© j. c., 2005
uma sombra que se prolonga para além do objecto. a luz que se espraia pelo espaço. o frio que se sente no coração. um dia todas as palavras morrerão antes de serem ditas. um dia todos os sons ficarão ocos de significados, distantes de promessas, ausentes de ilusões. cada mão será tão só o tecido que te sustenta. cada beijo será tão só o prenúncio da vida que falhas.
é noite e o frio rasga-me a carne. é noite e eu ilumino as ruas com a sombra que sou. é noite e o meu corpo dança nas ausências de escuridão. eu danço. deixo que o frio me mate e danço. um movimento quase cadenciado. ausente. danço e esqueço-me de quem sou. esqueço-me do tempo e de como morri sem ter podido renascer. sem asas não sei voar. sem asas sou outro corpo qualquer.
o sal que me seca a boca é de lágrimas. mergulhei aqui. deixei que rios fluíssem por mim abaixo até que encontrassem rumo. secaram antes que assim pudesse ser. e as lágrimas deixaram de ser lágrimas porque secaram à espera de alento que as secasse. choro ainda. agora. hoje. e tu dóis-me. como todas as coisas inacabadas. como tudo o que prolongo na minha vida. como eu.

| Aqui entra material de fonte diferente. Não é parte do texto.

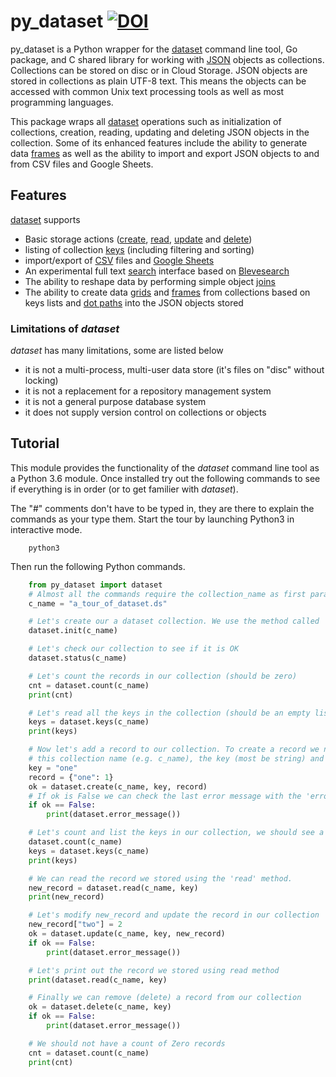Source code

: 
# py_dataset   [![DOI](https://data.caltech.edu/badge/175684474.svg)](https://data.caltech.edu/badge/latestdoi/175684474)

py_dataset is a Python wrapper for the [dataset](https://github.com/caltechlibrary/dataset) 
command line tool, Go package, and  C shared library for working with 
[JSON](https://en.wikipedia.org/wiki/JSON) objects as collections. 
Collections can be stored on disc or in 
Cloud Storage.  JSON objects are stored in collections as 
plain UTF-8 text. This means the objects can be accessed with common 
Unix text processing tools as well as most programming languages.

This package wraps all [dataset](docs/dataset.html) operations such 
as initialization of collections, creation, 
reading, updating and deleting JSON objects in the collection. Some of 
its enhanced features include the ability to generate data 
[frames](docs/frame.html) as well as the ability to 
import and export JSON objects to and from CSV files and Google Sheets.

## Features

[dataset](docs/dataset) supports 

- Basic storage actions ([create](docs/create.html), [read](docs/read.html), [update](docs/update.html) and [delete](docs/delete.html))
- listing of collection [keys](docs/keys.html) (including filtering and sorting)
- import/export  of [CSV](how-to/working-with-csv.html) files and [Google Sheets](how-to/working-with-gsheets.html)
- An experimental full text [search](how-to/indexing-and-search.html) interface based on [Blevesearch](https://blevesearch.com)
- The ability to reshape data by performing simple object [joins](docs/join.html)
- The ability to create data [grids](docs/grid.html) and [frames](docs/frame.html) from collections based 
  on keys lists and [dot paths](docs/dotpath.html) into the JSON objects stored

### Limitations of _dataset_

_dataset_ has many limitations, some are listed below

- it is not a multi-process, multi-user data store (it's files on "disc" without locking)
- it is not a replacement for a repository management system
- it is not a general purpose database system
- it does not supply version control on collections or objects

## Tutorial

This module provides the functionality of the _dataset_ command line tool as a Python 3.6 module.
Once installed try out the following commands to see if everything is in order (or to get familier with
_dataset_).

The "#" comments don't have to be typed in, they are there to explain the commands as your type them.
Start the tour by launching Python3 in interactive mode.

```shell
    python3
```

Then run the following Python commands.

```python
    from py_dataset import dataset
    # Almost all the commands require the collection_name as first paramter, we're storing that name in c_name for convience.
    c_name = "a_tour_of_dataset.ds"

    # Let's create our a dataset collection. We use the method called 'init' it returns True or False
    dataset.init(c_name)

    # Let's check our collection to see if it is OK
    dataset.status(c_name)

    # Let's count the records in our collection (should be zero)
    cnt = dataset.count(c_name)
    print(cnt)

    # Let's read all the keys in the collection (should be an empty list)
    keys = dataset.keys(c_name)
    print(keys)

    # Now let's add a record to our collection. To create a record we need to know
    # this collection name (e.g. c_name), the key (most be string) and have a record (i.e. a dict literal or variable)
    key = "one"
    record = {"one": 1}
    ok = dataset.create(c_name, key, record)
    # If ok is False we can check the last error message with the 'error_message' method
    if ok == False:
        print(dataset.error_message())

    # Let's count and list the keys in our collection, we should see a count of '1' and a key of 'one'
    dataset.count(c_name)
    keys = dataset.keys(c_name)
    print(keys)

    # We can read the record we stored using the 'read' method.
    new_record = dataset.read(c_name, key)
    print(new_record)

    # Let's modify new_record and update the record in our collection
    new_record["two"] = 2
    ok = dataset.update(c_name, key, new_record)
    if ok == False:
        print(dataset.error_message())

    # Let's print out the record we stored using read method
    print(dataset.read(c_name, key)

    # Finally we can remove (delete) a record from our collection
    ok = dataset.delete(c_name, key)
    if ok == False:
        print(dataset.error_message())

    # We should not have a count of Zero records
    cnt = dataset.count(c_name)
    print(cnt)
```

eu sou este corpo que me carrega. uma ausência que dói. efemeridade. esfumo-me num ápice. agora estou. agora não estou. pisei uma rede da qual me fiz prisioneira sem saber. provei do meu veneno e sucumbi. um peito vazio. ar em vez de sangue. morte em vez de luz. a luz e a sombra. a tua luz. a minha sombra. a sombra que se prolonga para lá do objecto. o tempo que arrasta todas as indefinições. e as palavras são o que de mim resta. o que ficou depois do temporal. o dia há-de escurecer. será noite. e eu serei sombra. a luz adormece. acordará depois. a sombra persiste. para além do que podes controlar. para além do que queiras ou não queiras. se fugires, só uma coisa irá contigo. sombra.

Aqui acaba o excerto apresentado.